La finale de la coupe d’Europe vue depuis Fuman


Cette année-là, c’était la coupe d’Europe de football. Et ce soir, la France et le Portugal disputaient la finale. La coupe d’Europe est très suivie en Iran et Ronaldo est érigé au rang de véritable star. Les amis de Farzan sont présent pour l’occasion dont Papak, le gérant du Tea House. Nous installons un barbecue devant le Tea House à même le trottoir et nous préparons des brochettes de viande de kebab en buvant l’incontournable Dhoor, une boisson typique de lait fermenté agrémenté d’herbes. Chaque fois qu’un copain du quartier s’arrête devant le barbecue, Papak et moi ajoutons des brochettes au barbecue.

Avec Papak, on finit par s’avoir tellement à la bonne qu’il me présente à son père qui tient un commerce dédié au Klucheh, le fameux gâteau à la cannelle. Mais ces Klucheh là ne sont pas comme les autres, non monsieur ! “Ceux-là, ce sont les meilleurs Klucheh de tout Fuman” ! qu’on me dit le doigt levé solennellement. Je finis mes brochettes avec le meilleur Klucheh de Fuman, d’Iran et de tous les vendeurs de Klucheh de tout le Moyen-Orient. Puis nous regardons la finale entassés derrière le comptoir de l’épicier voisin qui a la télévision. Ce soir-là, le coup de sifflet final est suivi de coups de klaxon dans toute la rue. Tout le monde est content. Sauf Papak. Faut dire qu’il avait parié ses rials sur les bleus.
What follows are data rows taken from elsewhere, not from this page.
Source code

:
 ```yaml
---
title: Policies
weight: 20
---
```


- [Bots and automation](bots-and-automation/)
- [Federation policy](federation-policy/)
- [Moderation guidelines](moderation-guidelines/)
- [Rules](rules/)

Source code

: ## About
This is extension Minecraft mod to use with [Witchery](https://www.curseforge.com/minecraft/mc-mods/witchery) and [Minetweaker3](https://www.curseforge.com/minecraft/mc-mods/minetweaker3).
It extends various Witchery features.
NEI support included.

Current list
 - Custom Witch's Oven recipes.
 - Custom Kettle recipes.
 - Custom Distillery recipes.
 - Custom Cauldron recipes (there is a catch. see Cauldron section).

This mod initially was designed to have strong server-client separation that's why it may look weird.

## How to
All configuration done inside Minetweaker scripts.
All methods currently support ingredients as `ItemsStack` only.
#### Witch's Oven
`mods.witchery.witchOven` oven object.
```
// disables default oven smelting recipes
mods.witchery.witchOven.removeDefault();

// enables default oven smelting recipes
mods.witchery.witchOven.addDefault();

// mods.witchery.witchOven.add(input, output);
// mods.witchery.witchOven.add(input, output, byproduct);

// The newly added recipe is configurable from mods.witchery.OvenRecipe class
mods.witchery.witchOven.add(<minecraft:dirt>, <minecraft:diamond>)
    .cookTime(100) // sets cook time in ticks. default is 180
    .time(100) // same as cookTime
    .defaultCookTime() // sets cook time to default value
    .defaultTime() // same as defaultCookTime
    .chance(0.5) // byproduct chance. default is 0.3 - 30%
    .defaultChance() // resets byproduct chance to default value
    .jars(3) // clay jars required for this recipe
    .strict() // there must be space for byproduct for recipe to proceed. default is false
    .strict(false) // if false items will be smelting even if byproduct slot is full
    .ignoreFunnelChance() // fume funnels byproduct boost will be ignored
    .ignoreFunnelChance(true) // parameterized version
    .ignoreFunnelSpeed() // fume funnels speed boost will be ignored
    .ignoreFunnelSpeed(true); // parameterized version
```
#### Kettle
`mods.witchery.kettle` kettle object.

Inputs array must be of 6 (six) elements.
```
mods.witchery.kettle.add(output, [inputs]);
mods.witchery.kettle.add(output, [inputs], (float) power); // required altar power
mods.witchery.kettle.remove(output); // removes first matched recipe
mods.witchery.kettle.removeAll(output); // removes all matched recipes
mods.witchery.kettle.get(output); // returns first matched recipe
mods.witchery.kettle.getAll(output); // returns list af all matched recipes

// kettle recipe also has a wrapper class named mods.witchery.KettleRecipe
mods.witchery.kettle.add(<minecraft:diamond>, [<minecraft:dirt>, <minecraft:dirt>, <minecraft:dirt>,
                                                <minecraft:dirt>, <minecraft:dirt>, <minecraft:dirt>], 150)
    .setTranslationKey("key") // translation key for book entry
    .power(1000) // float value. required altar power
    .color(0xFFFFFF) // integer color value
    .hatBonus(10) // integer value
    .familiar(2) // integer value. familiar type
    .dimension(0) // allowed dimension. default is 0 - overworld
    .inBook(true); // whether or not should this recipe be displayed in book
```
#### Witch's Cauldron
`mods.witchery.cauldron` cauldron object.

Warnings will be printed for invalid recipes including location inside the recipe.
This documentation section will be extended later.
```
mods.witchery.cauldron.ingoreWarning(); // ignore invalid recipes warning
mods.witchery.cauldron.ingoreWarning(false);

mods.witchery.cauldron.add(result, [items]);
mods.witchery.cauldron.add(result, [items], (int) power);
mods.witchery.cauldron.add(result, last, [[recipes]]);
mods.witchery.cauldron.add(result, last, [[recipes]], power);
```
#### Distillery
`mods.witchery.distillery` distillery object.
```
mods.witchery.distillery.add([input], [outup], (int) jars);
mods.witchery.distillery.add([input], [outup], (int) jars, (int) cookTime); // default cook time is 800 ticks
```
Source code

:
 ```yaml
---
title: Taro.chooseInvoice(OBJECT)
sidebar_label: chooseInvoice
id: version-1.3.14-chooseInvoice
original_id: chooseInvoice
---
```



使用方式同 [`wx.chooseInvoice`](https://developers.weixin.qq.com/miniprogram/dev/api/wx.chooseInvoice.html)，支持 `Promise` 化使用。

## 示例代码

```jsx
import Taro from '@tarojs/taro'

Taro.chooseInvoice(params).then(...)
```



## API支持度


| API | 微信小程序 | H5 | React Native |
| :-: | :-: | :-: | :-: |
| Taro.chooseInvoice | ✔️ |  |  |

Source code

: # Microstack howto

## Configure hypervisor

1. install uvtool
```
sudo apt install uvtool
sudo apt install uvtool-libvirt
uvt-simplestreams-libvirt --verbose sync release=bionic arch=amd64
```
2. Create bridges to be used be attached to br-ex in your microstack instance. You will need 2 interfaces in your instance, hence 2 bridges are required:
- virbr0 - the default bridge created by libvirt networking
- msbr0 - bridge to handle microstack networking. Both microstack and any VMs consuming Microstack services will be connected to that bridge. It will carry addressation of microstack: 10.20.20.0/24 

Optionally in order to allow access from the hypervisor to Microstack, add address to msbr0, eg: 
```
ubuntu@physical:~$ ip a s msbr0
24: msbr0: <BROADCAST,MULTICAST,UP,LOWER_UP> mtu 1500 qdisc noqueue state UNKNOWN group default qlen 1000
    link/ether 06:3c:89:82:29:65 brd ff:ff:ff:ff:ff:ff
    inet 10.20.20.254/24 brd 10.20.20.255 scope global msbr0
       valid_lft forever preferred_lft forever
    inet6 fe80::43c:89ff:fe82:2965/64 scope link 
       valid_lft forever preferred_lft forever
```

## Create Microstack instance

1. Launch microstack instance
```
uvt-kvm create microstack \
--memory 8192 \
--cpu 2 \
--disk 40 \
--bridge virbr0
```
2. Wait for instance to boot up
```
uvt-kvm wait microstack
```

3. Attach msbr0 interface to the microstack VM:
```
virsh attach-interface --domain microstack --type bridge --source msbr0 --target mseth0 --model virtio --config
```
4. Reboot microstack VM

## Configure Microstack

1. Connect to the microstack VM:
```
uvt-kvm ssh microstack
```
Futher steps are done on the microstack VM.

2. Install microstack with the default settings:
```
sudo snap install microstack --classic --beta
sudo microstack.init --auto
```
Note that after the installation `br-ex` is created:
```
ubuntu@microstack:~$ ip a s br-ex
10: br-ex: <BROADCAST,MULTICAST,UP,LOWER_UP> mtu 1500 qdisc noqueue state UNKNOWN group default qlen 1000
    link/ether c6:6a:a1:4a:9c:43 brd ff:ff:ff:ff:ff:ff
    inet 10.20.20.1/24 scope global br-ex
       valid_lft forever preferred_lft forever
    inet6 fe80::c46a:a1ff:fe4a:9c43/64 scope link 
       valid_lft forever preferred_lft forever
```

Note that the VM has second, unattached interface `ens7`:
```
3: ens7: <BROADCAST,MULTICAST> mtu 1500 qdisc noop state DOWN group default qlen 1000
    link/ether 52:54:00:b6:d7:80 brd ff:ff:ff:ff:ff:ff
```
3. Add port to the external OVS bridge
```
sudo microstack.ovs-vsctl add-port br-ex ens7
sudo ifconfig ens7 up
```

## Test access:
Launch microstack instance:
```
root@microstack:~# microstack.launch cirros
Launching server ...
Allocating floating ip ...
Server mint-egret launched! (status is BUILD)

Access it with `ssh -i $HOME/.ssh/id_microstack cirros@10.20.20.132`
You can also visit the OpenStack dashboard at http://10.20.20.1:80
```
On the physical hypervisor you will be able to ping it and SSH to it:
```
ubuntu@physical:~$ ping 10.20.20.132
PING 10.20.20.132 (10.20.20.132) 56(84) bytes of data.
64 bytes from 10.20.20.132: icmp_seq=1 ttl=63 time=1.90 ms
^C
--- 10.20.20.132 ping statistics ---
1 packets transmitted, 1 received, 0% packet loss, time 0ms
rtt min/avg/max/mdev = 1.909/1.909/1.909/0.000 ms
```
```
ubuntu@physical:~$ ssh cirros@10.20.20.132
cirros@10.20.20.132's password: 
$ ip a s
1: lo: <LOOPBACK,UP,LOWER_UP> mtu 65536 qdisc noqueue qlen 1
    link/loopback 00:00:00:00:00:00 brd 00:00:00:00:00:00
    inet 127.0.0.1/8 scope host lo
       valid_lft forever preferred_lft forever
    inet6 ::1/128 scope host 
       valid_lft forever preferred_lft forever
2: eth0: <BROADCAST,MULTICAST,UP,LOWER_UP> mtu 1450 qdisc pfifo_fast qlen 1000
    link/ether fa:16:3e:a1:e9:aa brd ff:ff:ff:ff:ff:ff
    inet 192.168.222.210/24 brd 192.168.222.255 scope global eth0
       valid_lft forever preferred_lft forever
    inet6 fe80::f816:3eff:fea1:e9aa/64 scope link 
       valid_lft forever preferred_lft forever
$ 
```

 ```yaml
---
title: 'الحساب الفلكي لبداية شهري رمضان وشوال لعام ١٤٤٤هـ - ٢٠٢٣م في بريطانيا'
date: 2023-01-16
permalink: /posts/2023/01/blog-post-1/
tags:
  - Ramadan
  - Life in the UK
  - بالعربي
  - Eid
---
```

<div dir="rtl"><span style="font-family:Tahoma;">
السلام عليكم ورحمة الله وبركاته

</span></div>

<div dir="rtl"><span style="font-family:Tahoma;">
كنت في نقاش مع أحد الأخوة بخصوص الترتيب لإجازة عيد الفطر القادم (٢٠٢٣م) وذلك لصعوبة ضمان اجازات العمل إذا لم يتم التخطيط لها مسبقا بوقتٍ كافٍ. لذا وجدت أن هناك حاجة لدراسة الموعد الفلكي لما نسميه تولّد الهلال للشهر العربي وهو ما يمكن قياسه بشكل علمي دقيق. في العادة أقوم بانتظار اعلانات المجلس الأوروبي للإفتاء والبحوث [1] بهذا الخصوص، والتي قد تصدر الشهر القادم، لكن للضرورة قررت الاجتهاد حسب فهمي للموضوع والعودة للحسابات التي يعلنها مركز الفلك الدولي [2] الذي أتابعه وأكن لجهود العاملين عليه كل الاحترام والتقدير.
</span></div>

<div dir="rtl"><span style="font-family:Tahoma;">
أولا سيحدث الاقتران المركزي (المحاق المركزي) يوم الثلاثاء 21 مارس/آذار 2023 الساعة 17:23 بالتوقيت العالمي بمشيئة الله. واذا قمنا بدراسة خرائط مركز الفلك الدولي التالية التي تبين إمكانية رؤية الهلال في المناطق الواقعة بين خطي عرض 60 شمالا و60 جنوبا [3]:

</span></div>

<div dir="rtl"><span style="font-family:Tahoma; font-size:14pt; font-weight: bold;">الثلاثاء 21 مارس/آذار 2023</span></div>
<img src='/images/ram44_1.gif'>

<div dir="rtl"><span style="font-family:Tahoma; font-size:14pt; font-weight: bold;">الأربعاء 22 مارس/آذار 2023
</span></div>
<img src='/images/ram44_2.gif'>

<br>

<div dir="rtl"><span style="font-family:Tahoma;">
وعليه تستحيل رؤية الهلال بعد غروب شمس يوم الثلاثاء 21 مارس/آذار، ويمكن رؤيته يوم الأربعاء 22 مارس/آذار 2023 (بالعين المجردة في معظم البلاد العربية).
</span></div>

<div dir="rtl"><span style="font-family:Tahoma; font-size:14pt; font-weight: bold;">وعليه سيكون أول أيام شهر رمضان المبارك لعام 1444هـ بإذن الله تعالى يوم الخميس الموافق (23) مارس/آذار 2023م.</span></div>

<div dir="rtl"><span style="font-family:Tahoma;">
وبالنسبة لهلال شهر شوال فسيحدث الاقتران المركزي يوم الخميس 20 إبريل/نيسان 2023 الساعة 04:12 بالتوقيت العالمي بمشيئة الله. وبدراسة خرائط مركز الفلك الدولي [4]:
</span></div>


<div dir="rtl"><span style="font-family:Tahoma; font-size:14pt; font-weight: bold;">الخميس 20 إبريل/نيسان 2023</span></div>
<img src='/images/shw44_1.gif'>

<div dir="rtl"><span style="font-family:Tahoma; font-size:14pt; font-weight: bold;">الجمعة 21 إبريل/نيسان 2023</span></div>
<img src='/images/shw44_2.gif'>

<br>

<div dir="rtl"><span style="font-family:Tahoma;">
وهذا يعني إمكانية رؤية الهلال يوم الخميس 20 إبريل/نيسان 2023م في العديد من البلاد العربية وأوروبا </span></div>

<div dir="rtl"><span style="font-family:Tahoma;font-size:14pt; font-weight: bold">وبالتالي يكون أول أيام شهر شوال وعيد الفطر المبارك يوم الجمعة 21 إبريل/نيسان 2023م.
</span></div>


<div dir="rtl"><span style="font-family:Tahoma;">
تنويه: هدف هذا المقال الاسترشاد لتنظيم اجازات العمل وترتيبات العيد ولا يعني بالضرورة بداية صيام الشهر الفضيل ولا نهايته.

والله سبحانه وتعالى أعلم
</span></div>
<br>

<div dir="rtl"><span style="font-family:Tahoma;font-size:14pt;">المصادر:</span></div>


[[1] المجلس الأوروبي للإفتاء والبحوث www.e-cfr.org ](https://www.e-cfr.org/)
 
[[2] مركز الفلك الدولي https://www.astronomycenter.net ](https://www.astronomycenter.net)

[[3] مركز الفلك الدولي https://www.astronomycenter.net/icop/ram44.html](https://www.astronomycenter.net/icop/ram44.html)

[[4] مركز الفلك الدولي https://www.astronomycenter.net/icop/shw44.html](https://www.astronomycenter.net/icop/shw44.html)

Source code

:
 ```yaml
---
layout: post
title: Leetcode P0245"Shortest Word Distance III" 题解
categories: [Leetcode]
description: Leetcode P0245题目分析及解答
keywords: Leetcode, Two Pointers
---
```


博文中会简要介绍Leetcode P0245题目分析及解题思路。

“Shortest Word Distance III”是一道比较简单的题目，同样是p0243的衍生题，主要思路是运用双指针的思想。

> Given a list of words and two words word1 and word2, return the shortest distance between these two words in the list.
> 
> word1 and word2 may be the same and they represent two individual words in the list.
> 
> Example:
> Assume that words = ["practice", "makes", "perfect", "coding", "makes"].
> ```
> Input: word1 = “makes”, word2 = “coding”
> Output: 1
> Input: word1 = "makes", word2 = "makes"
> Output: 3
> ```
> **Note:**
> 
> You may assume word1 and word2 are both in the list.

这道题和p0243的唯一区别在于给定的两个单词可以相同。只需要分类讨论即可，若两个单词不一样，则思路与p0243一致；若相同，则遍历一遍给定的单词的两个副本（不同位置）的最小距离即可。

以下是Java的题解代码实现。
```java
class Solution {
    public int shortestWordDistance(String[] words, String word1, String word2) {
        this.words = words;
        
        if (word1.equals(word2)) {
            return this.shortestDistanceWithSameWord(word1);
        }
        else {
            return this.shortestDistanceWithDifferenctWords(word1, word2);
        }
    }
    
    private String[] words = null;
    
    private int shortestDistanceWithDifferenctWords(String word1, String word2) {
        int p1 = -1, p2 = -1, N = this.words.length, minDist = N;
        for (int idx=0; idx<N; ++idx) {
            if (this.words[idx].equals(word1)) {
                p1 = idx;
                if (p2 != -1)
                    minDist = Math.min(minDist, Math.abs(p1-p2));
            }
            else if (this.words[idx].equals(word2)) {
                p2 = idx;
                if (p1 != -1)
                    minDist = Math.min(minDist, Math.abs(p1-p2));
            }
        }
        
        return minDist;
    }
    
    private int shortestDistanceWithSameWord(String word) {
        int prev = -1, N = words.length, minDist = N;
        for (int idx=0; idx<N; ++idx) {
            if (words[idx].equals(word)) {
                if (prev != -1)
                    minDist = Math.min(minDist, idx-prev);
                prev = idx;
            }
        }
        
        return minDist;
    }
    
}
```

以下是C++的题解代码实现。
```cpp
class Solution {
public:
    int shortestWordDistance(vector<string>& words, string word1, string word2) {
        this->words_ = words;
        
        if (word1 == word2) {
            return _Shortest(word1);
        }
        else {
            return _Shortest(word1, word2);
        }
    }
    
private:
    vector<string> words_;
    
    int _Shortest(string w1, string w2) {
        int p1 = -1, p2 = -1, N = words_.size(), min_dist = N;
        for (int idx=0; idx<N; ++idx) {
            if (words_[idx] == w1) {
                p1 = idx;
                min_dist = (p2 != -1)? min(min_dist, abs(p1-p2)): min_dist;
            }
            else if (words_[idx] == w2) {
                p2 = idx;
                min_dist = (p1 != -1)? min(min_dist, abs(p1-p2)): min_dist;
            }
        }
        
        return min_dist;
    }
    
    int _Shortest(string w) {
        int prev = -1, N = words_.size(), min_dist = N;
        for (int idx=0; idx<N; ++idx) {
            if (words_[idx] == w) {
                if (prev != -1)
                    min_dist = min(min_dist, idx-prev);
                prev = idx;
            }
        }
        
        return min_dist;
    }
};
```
repas iranien typique brochettes de kebab au poulet et du pain
Et voici Farzan, Dhoor à la main, avec brochettes de kebab au poulet et du pain barbari. Un classique !

Farzan m’offre un tapis dans son salon de thé pour passer la nuit. Le matin, nous partageons un peu de fromage frais et de pain avant nos au revoir et le départ vers le bus pour Téhéran.